## Your objective
The entries follow. Copy every line in which "направлений" appears.

## Pictures paired with source code
■ ■ ■

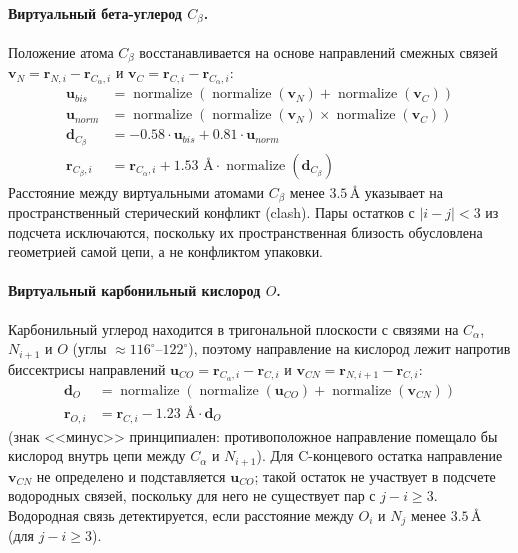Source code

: \documentclass[12pt, a4paper]{article}
\begin{document}
\paragraph{Виртуальный бета-углерод $C_\beta$.}
Положение атома $C_\beta$ восстанавливается на основе направлений смежных связей $\mathbf{v}_{N} = \mathbf{r}_{N, i} - \mathbf{r}_{C_\alpha, i}$ и $\mathbf{v}_{C} = \mathbf{r}_{C, i} - \mathbf{r}_{C_\alpha, i}$:
\begin{align}
    \mathbf{u}_{bis} &= \operatorname{normalize}\left(\operatorname{normalize}(\mathbf{v}_N) + \operatorname{normalize}(\mathbf{v}_C)\right) \\
    \mathbf{u}_{norm} &= \operatorname{normalize}\left(\operatorname{normalize}(\mathbf{v}_N) \times \operatorname{normalize}(\mathbf{v}_C)\right) \\
    \mathbf{d}_{C_\beta} &= -0.58 \cdot \mathbf{u}_{bis} + 0.81 \cdot \mathbf{u}_{norm} \\
    \mathbf{r}_{C_\beta, i} &= \mathbf{r}_{C_\alpha, i} + 1.53 \text{ \AA} \cdot \operatorname{normalize}(\mathbf{d}_{C_\beta})
\end{align}
Расстояние между виртуальными атомами $C_\beta$ менее $3.5\,\text{\AA}$ указывает на пространственный стерический конфликт (clash). Пары остатков с $|i-j| < 3$ из подсчета исключаются, поскольку их пространственная близость обусловлена геометрией самой цепи, а не конфликтом упаковки.

\paragraph{Виртуальный карбонильный кислород $O$.}
Карбонильный углерод находится в тригональной плоскости с связями на $C_\alpha$, $N_{i+1}$ и $O$ (углы $\approx 116^\circ$--$122^\circ$), поэтому направление на кислород лежит напротив биссектрисы направлений $\mathbf{u}_{CO} = \mathbf{r}_{C_\alpha, i} - \mathbf{r}_{C, i}$ и $\mathbf{v}_{CN} = \mathbf{r}_{N, i+1} - \mathbf{r}_{C, i}$:
\begin{align}
    \mathbf{d}_{O} &= \operatorname{normalize}\left(\operatorname{normalize}(\mathbf{u}_{CO}) + \operatorname{normalize}(\mathbf{v}_{CN})\right) \\
    \mathbf{r}_{O, i} &= \mathbf{r}_{C, i} - 1.23 \text{ \AA} \cdot \mathbf{d}_{O}
\end{align}
(знак <<минус>> принципиален: противоположное направление помещало бы кислород внутрь цепи между $C_\alpha$ и $N_{i+1}$). Для C-концевого остатка направление $\mathbf{v}_{CN}$ не определено и подставляется $\mathbf{u}_{CO}$; такой остаток не участвует в подсчете водородных связей, поскольку для него не существует пар с $j - i \ge 3$.
Водородная связь детектируется, если расстояние между $O_i$ и $N_j$ менее $3.5\,\text{\AA}$ (для $j-i \ge 3$).
\end{document}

■ ■ ■

## Solution to this task
Положение атома $C_\beta$ восстанавливается на основе направлений смежных связей $\mathbf{v}_{N} = \mathbf{r}_{N, i} - \mathbf{r}_{C_\alpha, i}$ и $\mathbf{v}_{C} = \mathbf{r}_{C, i} - \mathbf{r}_{C_\alpha, i}$:
Карбонильный углерод находится в тригональной плоскости с связями на $C_\alpha$, $N_{i+1}$ и $O$ (углы $\approx 116^\circ$--$122^\circ$), поэтому направление на кислород лежит напротив биссектрисы направлений $\mathbf{u}_{CO} = \mathbf{r}_{C_\alpha, i} - \mathbf{r}_{C, i}$ и $\mathbf{v}_{CN} = \mathbf{r}_{N, i+1} - \mathbf{r}_{C, i}$:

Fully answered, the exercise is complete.